What is expected:
The records are to be restated in their entirety, word for word.
-- Data listing follows --
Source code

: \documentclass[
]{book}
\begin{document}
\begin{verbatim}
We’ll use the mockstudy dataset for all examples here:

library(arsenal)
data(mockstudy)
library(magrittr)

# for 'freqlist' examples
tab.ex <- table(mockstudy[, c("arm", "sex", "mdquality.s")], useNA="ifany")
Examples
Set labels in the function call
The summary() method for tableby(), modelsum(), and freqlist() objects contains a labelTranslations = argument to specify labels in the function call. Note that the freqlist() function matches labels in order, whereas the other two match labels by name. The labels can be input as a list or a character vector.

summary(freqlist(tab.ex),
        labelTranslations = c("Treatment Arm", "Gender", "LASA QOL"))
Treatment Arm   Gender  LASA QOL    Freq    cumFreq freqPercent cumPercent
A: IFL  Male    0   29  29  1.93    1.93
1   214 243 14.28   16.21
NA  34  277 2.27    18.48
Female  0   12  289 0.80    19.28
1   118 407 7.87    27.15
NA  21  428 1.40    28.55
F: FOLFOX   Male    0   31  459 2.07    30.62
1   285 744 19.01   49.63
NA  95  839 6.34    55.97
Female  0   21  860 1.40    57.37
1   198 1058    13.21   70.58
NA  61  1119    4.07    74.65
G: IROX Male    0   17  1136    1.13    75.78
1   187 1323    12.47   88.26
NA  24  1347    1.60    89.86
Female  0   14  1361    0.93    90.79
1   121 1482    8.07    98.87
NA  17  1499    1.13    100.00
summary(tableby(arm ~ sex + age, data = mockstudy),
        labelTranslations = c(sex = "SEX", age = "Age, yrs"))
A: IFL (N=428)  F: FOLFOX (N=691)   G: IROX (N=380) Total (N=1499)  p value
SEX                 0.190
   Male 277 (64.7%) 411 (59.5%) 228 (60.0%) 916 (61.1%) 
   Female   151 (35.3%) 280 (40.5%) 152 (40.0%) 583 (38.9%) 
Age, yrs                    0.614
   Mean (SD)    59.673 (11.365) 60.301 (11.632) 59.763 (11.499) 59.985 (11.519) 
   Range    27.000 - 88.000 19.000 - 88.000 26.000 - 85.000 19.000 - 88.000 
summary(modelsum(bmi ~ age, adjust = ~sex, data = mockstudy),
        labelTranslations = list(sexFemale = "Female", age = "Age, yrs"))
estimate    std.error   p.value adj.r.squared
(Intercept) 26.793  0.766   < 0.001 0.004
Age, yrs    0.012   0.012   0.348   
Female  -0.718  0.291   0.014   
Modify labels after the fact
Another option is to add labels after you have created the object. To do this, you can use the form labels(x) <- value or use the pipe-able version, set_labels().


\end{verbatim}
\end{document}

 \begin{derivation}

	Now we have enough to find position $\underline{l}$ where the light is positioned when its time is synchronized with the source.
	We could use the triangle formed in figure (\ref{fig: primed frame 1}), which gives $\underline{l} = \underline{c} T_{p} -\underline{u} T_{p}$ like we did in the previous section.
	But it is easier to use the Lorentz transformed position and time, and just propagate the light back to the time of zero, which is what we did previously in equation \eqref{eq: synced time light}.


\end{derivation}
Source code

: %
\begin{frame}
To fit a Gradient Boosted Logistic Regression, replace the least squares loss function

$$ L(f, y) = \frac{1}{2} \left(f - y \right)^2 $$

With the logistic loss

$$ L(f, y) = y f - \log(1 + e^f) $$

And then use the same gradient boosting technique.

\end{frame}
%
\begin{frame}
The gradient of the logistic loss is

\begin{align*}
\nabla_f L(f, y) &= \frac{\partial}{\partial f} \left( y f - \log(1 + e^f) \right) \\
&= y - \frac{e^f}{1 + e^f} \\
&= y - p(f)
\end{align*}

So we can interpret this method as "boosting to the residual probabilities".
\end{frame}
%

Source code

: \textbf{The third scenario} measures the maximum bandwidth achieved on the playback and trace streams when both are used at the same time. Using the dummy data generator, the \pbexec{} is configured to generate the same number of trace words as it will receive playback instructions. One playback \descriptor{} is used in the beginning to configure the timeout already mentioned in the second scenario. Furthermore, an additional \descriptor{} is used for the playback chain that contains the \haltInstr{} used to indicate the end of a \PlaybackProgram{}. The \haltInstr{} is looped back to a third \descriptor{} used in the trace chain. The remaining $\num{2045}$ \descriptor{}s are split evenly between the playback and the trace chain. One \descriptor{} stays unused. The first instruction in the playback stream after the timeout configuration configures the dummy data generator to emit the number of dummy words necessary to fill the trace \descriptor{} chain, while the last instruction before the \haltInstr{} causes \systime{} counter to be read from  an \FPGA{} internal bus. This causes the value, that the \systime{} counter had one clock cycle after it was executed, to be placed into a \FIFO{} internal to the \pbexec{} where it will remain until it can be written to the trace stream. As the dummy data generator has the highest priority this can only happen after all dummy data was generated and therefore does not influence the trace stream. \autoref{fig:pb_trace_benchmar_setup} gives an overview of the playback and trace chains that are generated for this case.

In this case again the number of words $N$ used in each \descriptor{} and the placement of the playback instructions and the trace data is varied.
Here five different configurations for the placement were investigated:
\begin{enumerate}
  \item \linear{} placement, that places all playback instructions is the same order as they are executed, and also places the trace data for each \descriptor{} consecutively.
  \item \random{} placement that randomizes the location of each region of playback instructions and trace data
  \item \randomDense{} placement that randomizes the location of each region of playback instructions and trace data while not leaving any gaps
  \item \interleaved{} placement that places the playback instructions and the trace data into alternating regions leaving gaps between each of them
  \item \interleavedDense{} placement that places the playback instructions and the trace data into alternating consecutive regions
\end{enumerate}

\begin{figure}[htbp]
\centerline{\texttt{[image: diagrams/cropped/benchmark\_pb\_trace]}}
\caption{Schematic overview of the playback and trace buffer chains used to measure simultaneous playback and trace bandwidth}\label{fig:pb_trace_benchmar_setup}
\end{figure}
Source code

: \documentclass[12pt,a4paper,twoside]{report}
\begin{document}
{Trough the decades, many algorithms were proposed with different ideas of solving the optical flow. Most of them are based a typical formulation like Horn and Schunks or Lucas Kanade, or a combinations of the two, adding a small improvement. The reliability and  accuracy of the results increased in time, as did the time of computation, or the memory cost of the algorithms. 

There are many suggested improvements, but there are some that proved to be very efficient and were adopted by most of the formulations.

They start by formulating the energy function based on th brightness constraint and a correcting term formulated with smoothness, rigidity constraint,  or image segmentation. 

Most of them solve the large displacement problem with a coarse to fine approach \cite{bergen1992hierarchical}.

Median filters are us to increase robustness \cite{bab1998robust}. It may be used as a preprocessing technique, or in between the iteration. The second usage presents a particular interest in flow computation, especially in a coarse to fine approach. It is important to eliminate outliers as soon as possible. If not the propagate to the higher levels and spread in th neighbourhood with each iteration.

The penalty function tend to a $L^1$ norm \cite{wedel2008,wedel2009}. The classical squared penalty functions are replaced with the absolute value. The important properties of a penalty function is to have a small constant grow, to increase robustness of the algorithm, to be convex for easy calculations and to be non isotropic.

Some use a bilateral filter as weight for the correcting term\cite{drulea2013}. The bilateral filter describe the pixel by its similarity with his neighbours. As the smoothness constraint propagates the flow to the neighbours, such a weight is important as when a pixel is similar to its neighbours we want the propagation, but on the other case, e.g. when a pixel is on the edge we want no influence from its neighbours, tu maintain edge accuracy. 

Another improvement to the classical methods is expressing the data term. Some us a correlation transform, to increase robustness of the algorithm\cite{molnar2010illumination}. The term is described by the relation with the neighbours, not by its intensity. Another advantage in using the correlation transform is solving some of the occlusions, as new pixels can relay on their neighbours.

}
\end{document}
-- Data listing concluded --
The completed task:
Source code

: \documentclass[
]{book}
\begin{document}
\begin{verbatim}
We’ll use the mockstudy dataset for all examples here:

library(arsenal)
data(mockstudy)
library(magrittr)

# for 'freqlist' examples
tab.ex <- table(mockstudy[, c("arm", "sex", "mdquality.s")], useNA="ifany")
Examples
Set labels in the function call
The summary() method for tableby(), modelsum(), and freqlist() objects contains a labelTranslations = argument to specify labels in the function call. Note that the freqlist() function matches labels in order, whereas the other two match labels by name. The labels can be input as a list or a character vector.

summary(freqlist(tab.ex),
        labelTranslations = c("Treatment Arm", "Gender", "LASA QOL"))
Treatment Arm   Gender  LASA QOL    Freq    cumFreq freqPercent cumPercent
A: IFL  Male    0   29  29  1.93    1.93
1   214 243 14.28   16.21
NA  34  277 2.27    18.48
Female  0   12  289 0.80    19.28
1   118 407 7.87    27.15
NA  21  428 1.40    28.55
F: FOLFOX   Male    0   31  459 2.07    30.62
1   285 744 19.01   49.63
NA  95  839 6.34    55.97
Female  0   21  860 1.40    57.37
1   198 1058    13.21   70.58
NA  61  1119    4.07    74.65
G: IROX Male    0   17  1136    1.13    75.78
1   187 1323    12.47   88.26
NA  24  1347    1.60    89.86
Female  0   14  1361    0.93    90.79
1   121 1482    8.07    98.87
NA  17  1499    1.13    100.00
summary(tableby(arm ~ sex + age, data = mockstudy),
        labelTranslations = c(sex = "SEX", age = "Age, yrs"))
A: IFL (N=428)  F: FOLFOX (N=691)   G: IROX (N=380) Total (N=1499)  p value
SEX                 0.190
   Male 277 (64.7%) 411 (59.5%) 228 (60.0%) 916 (61.1%) 
   Female   151 (35.3%) 280 (40.5%) 152 (40.0%) 583 (38.9%) 
Age, yrs                    0.614
   Mean (SD)    59.673 (11.365) 60.301 (11.632) 59.763 (11.499) 59.985 (11.519) 
   Range    27.000 - 88.000 19.000 - 88.000 26.000 - 85.000 19.000 - 88.000 
summary(modelsum(bmi ~ age, adjust = ~sex, data = mockstudy),
        labelTranslations = list(sexFemale = "Female", age = "Age, yrs"))
estimate    std.error   p.value adj.r.squared
(Intercept) 26.793  0.766   < 0.001 0.004
Age, yrs    0.012   0.012   0.348   
Female  -0.718  0.291   0.014   
Modify labels after the fact
Another option is to add labels after you have created the object. To do this, you can use the form labels(x) <- value or use the pipe-able version, set_labels().


\end{verbatim}
\end{document}

 \begin{derivation}

	Now we have enough to find position $\underline{l}$ where the light is positioned when its time is synchronized with the source.
	We could use the triangle formed in figure (\ref{fig: primed frame 1}), which gives $\underline{l} = \underline{c} T_{p} -\underline{u} T_{p}$ like we did in the previous section.
	But it is easier to use the Lorentz transformed position and time, and just propagate the light back to the time of zero, which is what we did previously in equation \eqref{eq: synced time light}.


\end{derivation}
Source code

: %
\begin{frame}
To fit a Gradient Boosted Logistic Regression, replace the least squares loss function

$$ L(f, y) = \frac{1}{2} \left(f - y \right)^2 $$

With the logistic loss

$$ L(f, y) = y f - \log(1 + e^f) $$

And then use the same gradient boosting technique.

\end{frame}
%
\begin{frame}
The gradient of the logistic loss is

\begin{align*}
\nabla_f L(f, y) &= \frac{\partial}{\partial f} \left( y f - \log(1 + e^f) \right) \\
&= y - \frac{e^f}{1 + e^f} \\
&= y - p(f)
\end{align*}

So we can interpret this method as "boosting to the residual probabilities".
\end{frame}
%

Source code

: \textbf{The third scenario} measures the maximum bandwidth achieved on the playback and trace streams when both are used at the same time. Using the dummy data generator, the \pbexec{} is configured to generate the same number of trace words as it will receive playback instructions. One playback \descriptor{} is used in the beginning to configure the timeout already mentioned in the second scenario. Furthermore, an additional \descriptor{} is used for the playback chain that contains the \haltInstr{} used to indicate the end of a \PlaybackProgram{}. The \haltInstr{} is looped back to a third \descriptor{} used in the trace chain. The remaining $\num{2045}$ \descriptor{}s are split evenly between the playback and the trace chain. One \descriptor{} stays unused. The first instruction in the playback stream after the timeout configuration configures the dummy data generator to emit the number of dummy words necessary to fill the trace \descriptor{} chain, while the last instruction before the \haltInstr{} causes \systime{} counter to be read from  an \FPGA{} internal bus. This causes the value, that the \systime{} counter had one clock cycle after it was executed, to be placed into a \FIFO{} internal to the \pbexec{} where it will remain until it can be written to the trace stream. As the dummy data generator has the highest priority this can only happen after all dummy data was generated and therefore does not influence the trace stream. \autoref{fig:pb_trace_benchmar_setup} gives an overview of the playback and trace chains that are generated for this case.

In this case again the number of words $N$ used in each \descriptor{} and the placement of the playback instructions and the trace data is varied.
Here five different configurations for the placement were investigated:
\begin{enumerate}
  \item \linear{} placement, that places all playback instructions is the same order as they are executed, and also places the trace data for each \descriptor{} consecutively.
  \item \random{} placement that randomizes the location of each region of playback instructions and trace data
  \item \randomDense{} placement that randomizes the location of each region of playback instructions and trace data while not leaving any gaps
  \item \interleaved{} placement that places the playback instructions and the trace data into alternating regions leaving gaps between each of them
  \item \interleavedDense{} placement that places the playback instructions and the trace data into alternating consecutive regions
\end{enumerate}

\begin{figure}[htbp]
\centerline{\texttt{[image: diagrams/cropped/benchmark\_pb\_trace]}}
\caption{Schematic overview of the playback and trace buffer chains used to measure simultaneous playback and trace bandwidth}\label{fig:pb_trace_benchmar_setup}
\end{figure}
Source code

: \documentclass[12pt,a4paper,twoside]{report}
\begin{document}
{Trough the decades, many algorithms were proposed with different ideas of solving the optical flow. Most of them are based a typical formulation like Horn and Schunks or Lucas Kanade, or a combinations of the two, adding a small improvement. The reliability and  accuracy of the results increased in time, as did the time of computation, or the memory cost of the algorithms. 

There are many suggested improvements, but there are some that proved to be very efficient and were adopted by most of the formulations.

They start by formulating the energy function based on th brightness constraint and a correcting term formulated with smoothness, rigidity constraint,  or image segmentation. 

Most of them solve the large displacement problem with a coarse to fine approach \cite{bergen1992hierarchical}.

Median filters are us to increase robustness \cite{bab1998robust}. It may be used as a preprocessing technique, or in between the iteration. The second usage presents a particular interest in flow computation, especially in a coarse to fine approach. It is important to eliminate outliers as soon as possible. If not the propagate to the higher levels and spread in th neighbourhood with each iteration.

The penalty function tend to a $L^1$ norm \cite{wedel2008,wedel2009}. The classical squared penalty functions are replaced with the absolute value. The important properties of a penalty function is to have a small constant grow, to increase robustness of the algorithm, to be convex for easy calculations and to be non isotropic.

Some use a bilateral filter as weight for the correcting term\cite{drulea2013}. The bilateral filter describe the pixel by its similarity with his neighbours. As the smoothness constraint propagates the flow to the neighbours, such a weight is important as when a pixel is similar to its neighbours we want the propagation, but on the other case, e.g. when a pixel is on the edge we want no influence from its neighbours, tu maintain edge accuracy. 

Another improvement to the classical methods is expressing the data term. Some us a correlation transform, to increase robustness of the algorithm\cite{molnar2010illumination}. The term is described by the relation with the neighbours, not by its intensity. Another advantage in using the correlation transform is solving some of the occlusions, as new pixels can relay on their neighbours.

}
\end{document}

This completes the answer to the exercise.